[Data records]
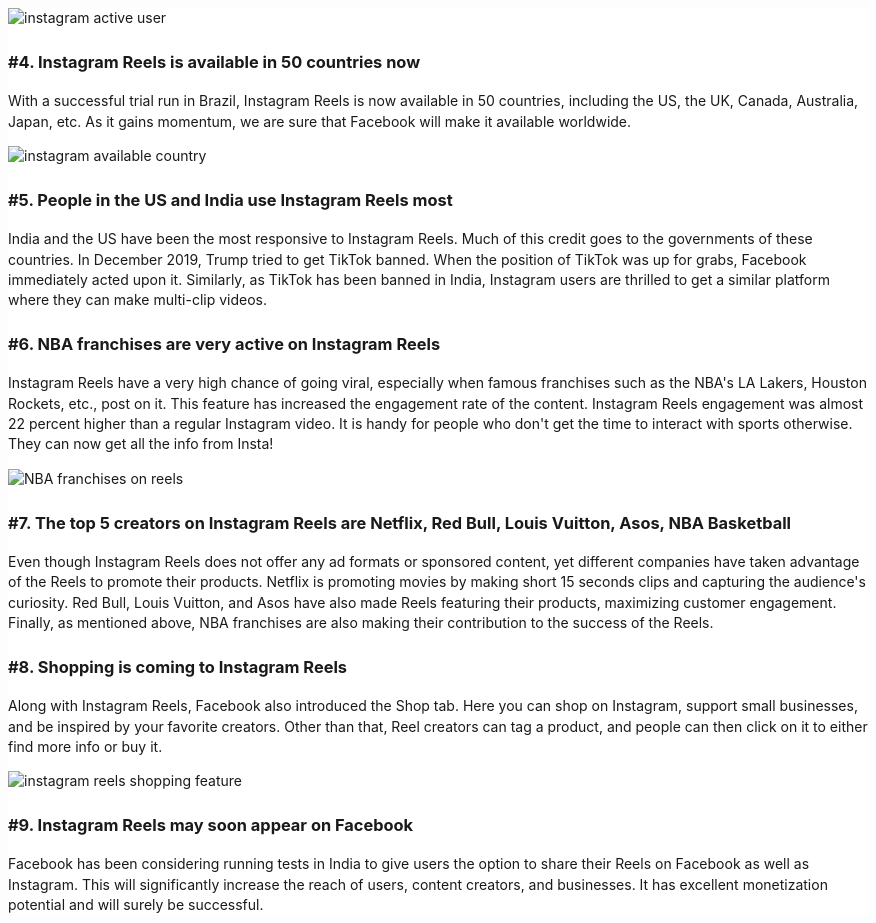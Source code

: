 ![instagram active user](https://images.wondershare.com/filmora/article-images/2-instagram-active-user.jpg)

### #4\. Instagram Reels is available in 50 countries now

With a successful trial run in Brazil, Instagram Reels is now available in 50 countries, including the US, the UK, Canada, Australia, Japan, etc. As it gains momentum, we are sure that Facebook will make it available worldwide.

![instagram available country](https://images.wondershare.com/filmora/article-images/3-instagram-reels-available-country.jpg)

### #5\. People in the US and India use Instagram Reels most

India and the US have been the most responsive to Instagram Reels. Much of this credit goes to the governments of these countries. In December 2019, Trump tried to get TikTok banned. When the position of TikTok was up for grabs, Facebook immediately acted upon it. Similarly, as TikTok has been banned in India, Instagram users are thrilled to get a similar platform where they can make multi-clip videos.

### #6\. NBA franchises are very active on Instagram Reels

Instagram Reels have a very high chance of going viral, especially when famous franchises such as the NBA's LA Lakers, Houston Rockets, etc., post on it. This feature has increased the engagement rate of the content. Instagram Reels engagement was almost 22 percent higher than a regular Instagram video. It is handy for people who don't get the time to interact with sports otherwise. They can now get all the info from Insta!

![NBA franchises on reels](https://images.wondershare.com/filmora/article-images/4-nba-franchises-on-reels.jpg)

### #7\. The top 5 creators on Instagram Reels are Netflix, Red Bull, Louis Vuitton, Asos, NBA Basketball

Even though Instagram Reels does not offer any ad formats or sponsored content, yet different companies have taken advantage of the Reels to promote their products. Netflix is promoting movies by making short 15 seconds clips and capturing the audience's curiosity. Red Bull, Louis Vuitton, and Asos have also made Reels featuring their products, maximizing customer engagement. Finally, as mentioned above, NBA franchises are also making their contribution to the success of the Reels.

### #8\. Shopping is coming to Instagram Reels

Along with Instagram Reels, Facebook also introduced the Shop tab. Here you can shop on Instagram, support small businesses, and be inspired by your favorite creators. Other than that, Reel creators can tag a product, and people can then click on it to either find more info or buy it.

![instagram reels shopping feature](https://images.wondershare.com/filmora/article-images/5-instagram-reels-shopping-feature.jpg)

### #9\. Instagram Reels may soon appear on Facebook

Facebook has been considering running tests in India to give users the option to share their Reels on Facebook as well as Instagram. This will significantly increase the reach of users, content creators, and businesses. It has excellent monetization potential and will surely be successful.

* * *

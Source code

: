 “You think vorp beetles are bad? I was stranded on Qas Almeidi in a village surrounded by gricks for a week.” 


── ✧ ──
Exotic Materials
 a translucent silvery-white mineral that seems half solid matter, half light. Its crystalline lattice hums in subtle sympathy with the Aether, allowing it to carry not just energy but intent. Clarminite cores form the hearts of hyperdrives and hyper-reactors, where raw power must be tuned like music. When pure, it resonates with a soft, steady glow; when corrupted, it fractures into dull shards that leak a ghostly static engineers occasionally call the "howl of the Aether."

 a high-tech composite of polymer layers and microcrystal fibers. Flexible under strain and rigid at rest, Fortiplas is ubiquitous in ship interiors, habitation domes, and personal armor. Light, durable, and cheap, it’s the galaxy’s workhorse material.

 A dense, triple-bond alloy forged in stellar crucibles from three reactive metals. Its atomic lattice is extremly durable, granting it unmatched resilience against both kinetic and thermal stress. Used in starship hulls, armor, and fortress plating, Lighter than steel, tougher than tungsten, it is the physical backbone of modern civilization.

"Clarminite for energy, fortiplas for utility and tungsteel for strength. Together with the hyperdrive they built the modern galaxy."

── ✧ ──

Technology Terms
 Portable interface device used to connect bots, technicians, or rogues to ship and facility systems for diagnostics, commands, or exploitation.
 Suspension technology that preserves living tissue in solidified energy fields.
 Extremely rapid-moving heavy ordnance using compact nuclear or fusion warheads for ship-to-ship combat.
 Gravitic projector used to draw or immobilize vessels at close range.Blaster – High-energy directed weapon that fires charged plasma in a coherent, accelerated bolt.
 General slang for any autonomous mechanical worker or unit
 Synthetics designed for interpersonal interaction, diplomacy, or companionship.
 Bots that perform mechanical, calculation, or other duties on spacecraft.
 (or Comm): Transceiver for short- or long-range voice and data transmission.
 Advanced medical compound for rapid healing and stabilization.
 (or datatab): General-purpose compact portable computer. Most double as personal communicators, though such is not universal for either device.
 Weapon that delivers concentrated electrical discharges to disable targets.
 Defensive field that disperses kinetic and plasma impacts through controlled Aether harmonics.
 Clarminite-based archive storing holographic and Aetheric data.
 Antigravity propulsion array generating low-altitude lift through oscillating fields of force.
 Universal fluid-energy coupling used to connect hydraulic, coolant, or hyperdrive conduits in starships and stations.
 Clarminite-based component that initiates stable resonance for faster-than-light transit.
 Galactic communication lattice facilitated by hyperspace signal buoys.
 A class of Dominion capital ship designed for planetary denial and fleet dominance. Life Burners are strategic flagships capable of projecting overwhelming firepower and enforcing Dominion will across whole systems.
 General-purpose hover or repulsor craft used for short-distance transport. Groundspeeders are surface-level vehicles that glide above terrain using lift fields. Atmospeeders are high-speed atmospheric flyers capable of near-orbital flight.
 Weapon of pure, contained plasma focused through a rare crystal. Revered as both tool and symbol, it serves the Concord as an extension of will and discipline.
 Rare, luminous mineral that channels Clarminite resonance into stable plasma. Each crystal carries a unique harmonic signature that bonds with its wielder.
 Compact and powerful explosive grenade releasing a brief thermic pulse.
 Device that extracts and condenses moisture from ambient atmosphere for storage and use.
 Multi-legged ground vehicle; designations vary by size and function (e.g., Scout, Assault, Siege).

■ EXERCISE DESCRIPTION
Start with the line above that contains "Clarminite-based archive storing" and stop after the line that contains "Multi-legged ground vehicle;". Output those lines exactly, and only those.

■ RESULT OF THIS EXERCISE
 Clarminite-based archive storing holographic and Aetheric data.
 Antigravity propulsion array generating low-altitude lift through oscillating fields of force.
 Universal fluid-energy coupling used to connect hydraulic, coolant, or hyperdrive conduits in starships and stations.
 Clarminite-based component that initiates stable resonance for faster-than-light transit.
 Galactic communication lattice facilitated by hyperspace signal buoys.
 A class of Dominion capital ship designed for planetary denial and fleet dominance. Life Burners are strategic flagships capable of projecting overwhelming firepower and enforcing Dominion will across whole systems.
 General-purpose hover or repulsor craft used for short-distance transport. Groundspeeders are surface-level vehicles that glide above terrain using lift fields. Atmospeeders are high-speed atmospheric flyers capable of near-orbital flight.
 Weapon of pure, contained plasma focused through a rare crystal. Revered as both tool and symbol, it serves the Concord as an extension of will and discipline.
 Rare, luminous mineral that channels Clarminite resonance into stable plasma. Each crystal carries a unique harmonic signature that bonds with its wielder.
 Compact and powerful explosive grenade releasing a brief thermic pulse.
 Device that extracts and condenses moisture from ambient atmosphere for storage and use.
 Multi-legged ground vehicle; designations vary by size and function (e.g., Scout, Assault, Siege).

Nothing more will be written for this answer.